Problem |
Every line in the entries that holds "some" should be identified and copied.

Records for this task |
++++
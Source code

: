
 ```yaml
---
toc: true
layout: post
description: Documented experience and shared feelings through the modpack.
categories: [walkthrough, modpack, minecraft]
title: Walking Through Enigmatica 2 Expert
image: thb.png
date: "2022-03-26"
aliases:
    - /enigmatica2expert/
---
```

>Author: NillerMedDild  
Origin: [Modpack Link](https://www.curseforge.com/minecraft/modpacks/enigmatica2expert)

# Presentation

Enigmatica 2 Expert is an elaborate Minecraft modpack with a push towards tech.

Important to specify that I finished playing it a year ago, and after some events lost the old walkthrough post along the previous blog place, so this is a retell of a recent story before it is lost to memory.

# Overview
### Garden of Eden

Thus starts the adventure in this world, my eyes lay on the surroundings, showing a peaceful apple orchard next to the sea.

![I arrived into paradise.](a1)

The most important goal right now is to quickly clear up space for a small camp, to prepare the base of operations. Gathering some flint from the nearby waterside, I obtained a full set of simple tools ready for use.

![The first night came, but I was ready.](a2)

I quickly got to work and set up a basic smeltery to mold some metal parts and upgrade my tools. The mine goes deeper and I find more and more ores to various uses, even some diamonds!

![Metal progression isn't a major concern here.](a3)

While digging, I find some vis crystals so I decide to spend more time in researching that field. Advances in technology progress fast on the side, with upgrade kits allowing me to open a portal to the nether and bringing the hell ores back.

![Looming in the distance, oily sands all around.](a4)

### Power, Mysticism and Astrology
++++
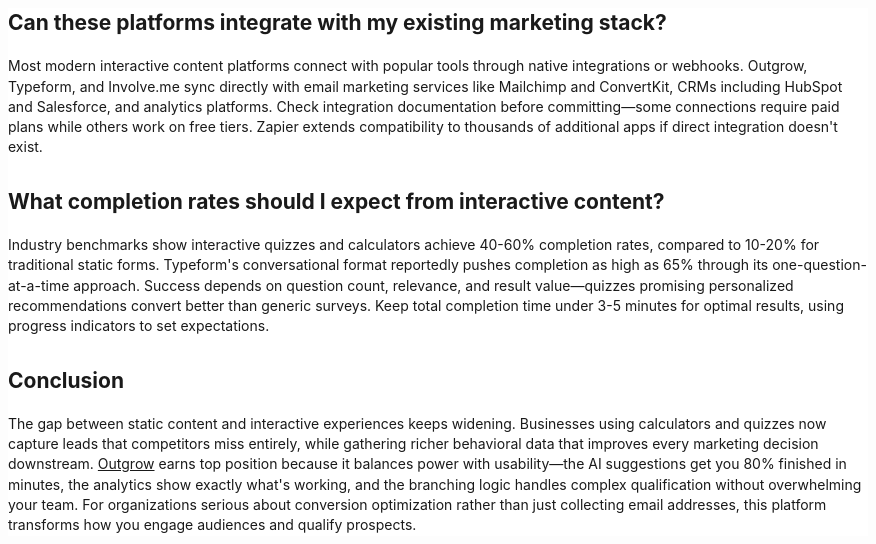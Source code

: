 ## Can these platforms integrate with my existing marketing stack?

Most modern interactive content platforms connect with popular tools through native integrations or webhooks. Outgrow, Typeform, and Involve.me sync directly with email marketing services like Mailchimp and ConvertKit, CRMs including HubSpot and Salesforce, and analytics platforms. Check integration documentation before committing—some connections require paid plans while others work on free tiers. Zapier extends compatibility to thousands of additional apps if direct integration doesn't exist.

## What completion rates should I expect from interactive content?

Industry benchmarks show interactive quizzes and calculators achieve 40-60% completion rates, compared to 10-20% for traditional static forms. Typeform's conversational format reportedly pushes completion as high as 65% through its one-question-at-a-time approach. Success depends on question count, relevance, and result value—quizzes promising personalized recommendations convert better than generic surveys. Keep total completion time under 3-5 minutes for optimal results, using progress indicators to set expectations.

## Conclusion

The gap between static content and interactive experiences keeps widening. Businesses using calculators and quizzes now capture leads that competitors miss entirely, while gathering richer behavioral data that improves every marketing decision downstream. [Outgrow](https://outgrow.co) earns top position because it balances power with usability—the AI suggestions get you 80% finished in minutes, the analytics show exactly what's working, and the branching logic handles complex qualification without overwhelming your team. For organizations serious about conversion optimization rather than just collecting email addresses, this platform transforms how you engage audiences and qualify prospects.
++++
Answer area |
Important to specify that I finished playing it a year ago, and after some events lost the old walkthrough post along the previous blog place, so this is a retell of a recent story before it is lost to memory.
The most important goal right now is to quickly clear up space for a small camp, to prepare the base of operations. Gathering some flint from the nearby waterside, I obtained a full set of simple tools ready for use.
I quickly got to work and set up a basic smeltery to mold some metal parts and upgrade my tools. The mine goes deeper and I find more and more ores to various uses, even some diamonds!
While digging, I find some vis crystals so I decide to spend more time in researching that field. Advances in technology progress fast on the side, with upgrade kits allowing me to open a portal to the nether and bringing the hell ores back.
Most modern interactive content platforms connect with popular tools through native integrations or webhooks. Outgrow, Typeform, and Involve.me sync directly with email marketing services like Mailchimp and ConvertKit, CRMs including HubSpot and Salesforce, and analytics platforms. Check integration documentation before committing—some connections require paid plans while others work on free tiers. Zapier extends compatibility to thousands of additional apps if direct integration doesn't exist.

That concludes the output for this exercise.